While Cars isn’t necessarily a bad film, for Pixar, it’s a weird use of resources. While developing a universe filled with humanoid automobiles with expressive faces and motormouths is no stranger than some other films in this list, John Lasseter’s long-brewing passion project never quite justifies its existence quite as well as they did. There are always so many questions left unanswered, like, “Was this a human world that was overtaken by cars, AI-style, or did cars always run this world?” Or, “If this is, indeed, a car world, were the cars created by someone, like a car God, or did they simply exist?” Or, “What would a car god be like? Would He be a bigger car, or is he simply just a god who watches over self-driving cars?” Or, “If there is a god in this world, how does he make the cars? Does he have a giant factory in the sky? Does he simply will them into existence? Does he use parts from used cars to make new cars?” Or, “do cars in this universe grow up, or are they simply born as adults?” I’ll spare you the next 50 questions; I think you get the general idea. Nothing makes a lick of sense, but that’s okay. It doesn’t really need to, so long as the story is interesting, the characters are entertaining and the world is interesting. And how does it fair by those standards? The answer: good enough.
The characters range from good-to-bad, as some are little more than irksome stereotypes, while others are genuinely pretty compelling personalities, like Doc Hudson, voiced by Paul Newman in his final role.
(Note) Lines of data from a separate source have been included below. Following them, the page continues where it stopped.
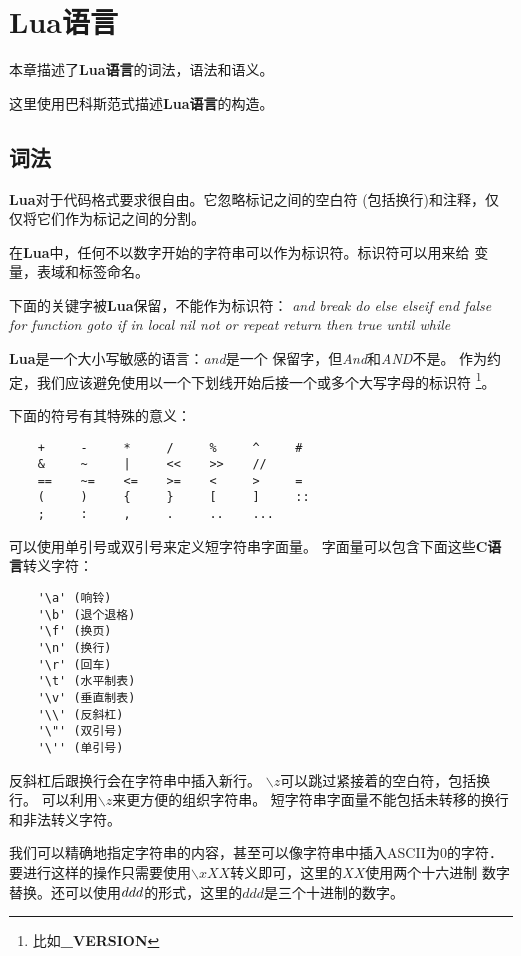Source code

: \documentclass{ctexart}
\begin{document}
\section{Lua语言}

本章描述了\textbf{Lua语言}的词法，语法和语义。

这里使用巴科斯范式描述\textbf{Lua语言}的构造。

\subsection{词法}

\textbf{Lua}对于代码格式要求很自由。它忽略标记之间的空白符
(包括换行)和注释，仅仅将它们作为标记之间的分割。

在\textbf{Lua}中，任何不以数字开始的字符串可以作为标识符。标识符可以用来给
变量，表域和标签命名。

下面的关键字被\textbf{Lua}保留，不能作为标识符：
\emph{
and		break	do			else		elseif		end
false	for		function	goto		if			in
local	nil		not			or			repeat		return
then	true	until		while
}

\textbf{Lua}是一个大小写敏感的语言：\emph{and}是一个
保留字，但\emph{And}和\emph{AND}不是。
作为约定，我们应该避免使用以一个下划线开始后接一个或多个大写字母的标识符
\footnote{比如\textbf{\_VERSION}}。

下面的符号有其特殊的意义：

\lstset{language=C}
\begin{lstlisting}
	+     -     *     /     %     ^     #
	&     ~     |     <<    >>    //
	==    ~=    <=    >=    <     >     =
	(     )     {     }     [     ]     ::
	;     :     ,     .     ..    ...
\end{lstlisting}

可以使用单引号或双引号来定义短字符串字面量。
字面量可以包含下面这些\textbf{C语言}转义字符：

\lstset{language=C}
\begin{lstlisting}
	'\a' (响铃)
	'\b' (退个退格)
	'\f' (换页)
	'\n' (换行)
	'\r' (回车)
	'\t' (水平制表)
	'\v' (垂直制表)
	'\\' (反斜杠)
	'\"' (双引号)
	'\'' (单引号)
\end{lstlisting}

反斜杠后跟换行会在字符串中插入新行。
$\backslash z$可以跳过紧接着的空白符，包括换行。
可以利用$\backslash z$来更方便的组织字符串。
短字符串字面量不能包括未转移的换行和非法转义字符。

我们可以精确地指定字符串的内容，甚至可以像字符串中插入ASCII为0的字符．
要进行这样的操作只需要使用$\backslash xXX$转义即可，这里的$XX$使用两个十六进制
数字替换。还可以使用$\\ddd$的形式，这里的$ddd$是三个十进制的数字。
\end{document}
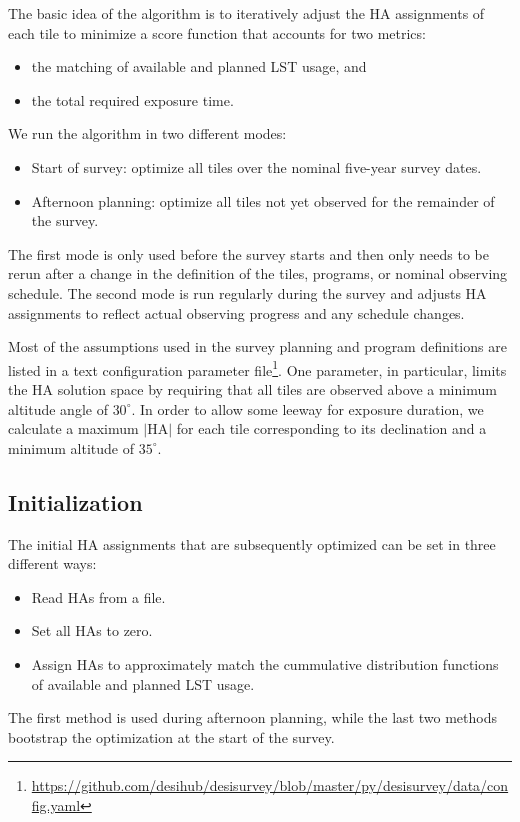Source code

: \documentclass[12pt]{article}
\begin{document}
The basic idea of the algorithm is to iteratively adjust the HA assignments of each tile to minimize a score function that accounts for two metrics:
\begin{itemize}
    \item the matching of available and planned LST usage, and
    \item the total required exposure time.
\end{itemize}
We run the algorithm in two different modes:
\begin{itemize}
    \item Start of survey: optimize all tiles over the nominal five-year survey dates.
    \item Afternoon planning: optimize all tiles not yet observed for the remainder of the survey.
\end{itemize}
The first mode is only used before the survey starts and then only needs to be rerun after a change in the definition of the tiles, programs, or nominal observing schedule. The second mode is run regularly during the survey and adjusts HA assignments to reflect actual observing progress and any schedule changes.

Most of the assumptions used in the survey planning and program definitions are listed in a text configuration parameter file\footnote{\url{https://github.com/desihub/desisurvey/blob/master/py/desisurvey/data/config.yaml}}. One parameter, in particular, limits the HA solution space by requiring that all tiles are observed above a minimum altitude angle of $30^\circ$.  In order to allow some leeway for exposure duration, we calculate a maximum $|\text{HA}|$ for each tile corresponding to its declination and a minimum altitude of $35^\circ$.

\subsection{Initialization}

The initial HA assignments that are subsequently optimized can be set in three different ways:
\begin{itemize}
    \item Read HAs from a file.
    \item Set all HAs to zero.
    \item Assign HAs to approximately match the cummulative distribution functions of available and planned LST usage.
\end{itemize}
The first method is used during afternoon planning, while the last two methods bootstrap the optimization at the start of the survey.
\end{document}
The world itself is inspired and often amusing in its conception, but at the same time, it’s not as funny, interesting or lively as the ones in, say, Toy Story, The Incredibles and/or Monsters, Inc., just to name a couple relative examples. And the story itself is basically just Doc Hollywood with talking vehicles. What results, then, is a production that’s not necessarily poor, but failing to reach top gear. Is that a proper car analogy? There are some well-observed character moments, some beautiful imagery (as always) and tons of noteworthy visual gags, but it’s ultimately a lesser effort for the animation company, and an unexpected sign of what was to come in the next decade.
Cars 3, for better or for worse, is set to become our 18th Pixar film, and we’ll have to wait until next year to see how it holds up. Unless, you know, you skip it. In the meantime, however, the Cars films are not among the best the studio has produced, but they’re not quite as bad as some people suggest either. I mean, I would much rather watch them before I’d view the Hotel Transylvania films again, revisit the Ice Age sequels or watch the Open Season “series.” I suppose that’s something to ram its engine.